Well the Rust community is super welcoming, and the meetups have been really positive. They even have the #rust-beginners channel. :)

I find Rust to be fairly easy to reason about. The compiler has awesome messages, and even links you to your error type with more information. I also HIGHLY recommend reading the O'Reilly book AND the official Rust book (the free one) if you feel like you're "just not getting it".

Rust is a language that rewards understanding, and stops you from making mistakes when you don't know how things are actually working. This is a revolutionary plus. At the end of the day, Rust's rules are what other languages enforce through convention and the school of hard knocks.

After all, is that not the point of computing? To have the computer check things for you that a human is prone to error on?


> Well the Rust community is super welcoming, and the meetups have been really positive.

For sure. The Rust community takes the cake when it comes to owning criticism, wanting to make things better (as opposed to excusing issues), and self-organizing to affect change (e.g., the working groups). I like Go and its community is well above average, but it stands to learn from Rust's community IMHO.

> the meetups have been really positive. They even have the #rust-beginners channel. :)

I know, but a slack/irc/email/etc channel is a really poor substitute for having humans in a room who already have context about the problem you're trying to solve.

> I find Rust to be fairly easy to reason about. The compiler has awesome messages, and even links you to your error type with more information. I also HIGHLY recommend reading the O'Reilly book AND the official Rust book (the free one) if you feel like you're "just not getting it".

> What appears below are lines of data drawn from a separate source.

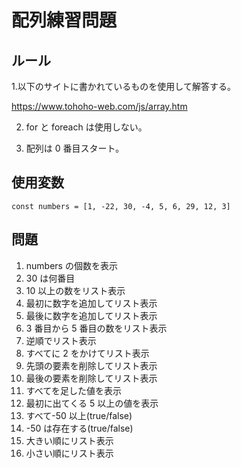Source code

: # 配列練習問題

## ルール

1.以下のサイトに書かれているものを使用して解答する。

https://www.tohoho-web.com/js/array.htm

2. for と foreach は使用しない。

3. 配列は 0 番目スタート。

## 使用変数

`const numbers = [1, -22, 30, -4, 5, 6, 29, 12, 3]`

## 問題

1. numbers の個数を表示
2. 30 は何番目
3. 10 以上の数をリスト表示
4. 最初に数字を追加してリスト表示
5. 最後に数字を追加してリスト表示
6. 3 番目から 5 番目の数をリスト表示
7. 逆順でリスト表示
8. すべてに 2 をかけてリスト表示
9. 先頭の要素を削除してリスト表示
10. 最後の要素を削除してリスト表示
11. すべてを足した値を表示
12. 最初に出てくる 5 以上の値を表示
13. すべて-50 以上(true/false)
14. -50 は存在する(true/false)
15. 大きい順にリスト表示
16. 小さい順にリスト表示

Hard to make heads or tails of this without knowing what you're comparing it to. I do agree that Rust does a fantastic job (via its error messages, documentation, books, etc) at addressing the hard problem of dealing with a compiler that pedantically enforces not-very-intuitive invariants, and I respect Rust for believing that those invariants are worth the trouble. I think they _are_ for lots of applications, but I think Rust needs to do quite a lot on the learnability/intuitability front before the economics justify using Rust for general purpose application development. For the time being, for most applications, it's just so much _cheaper_ to use something like Go in the general case.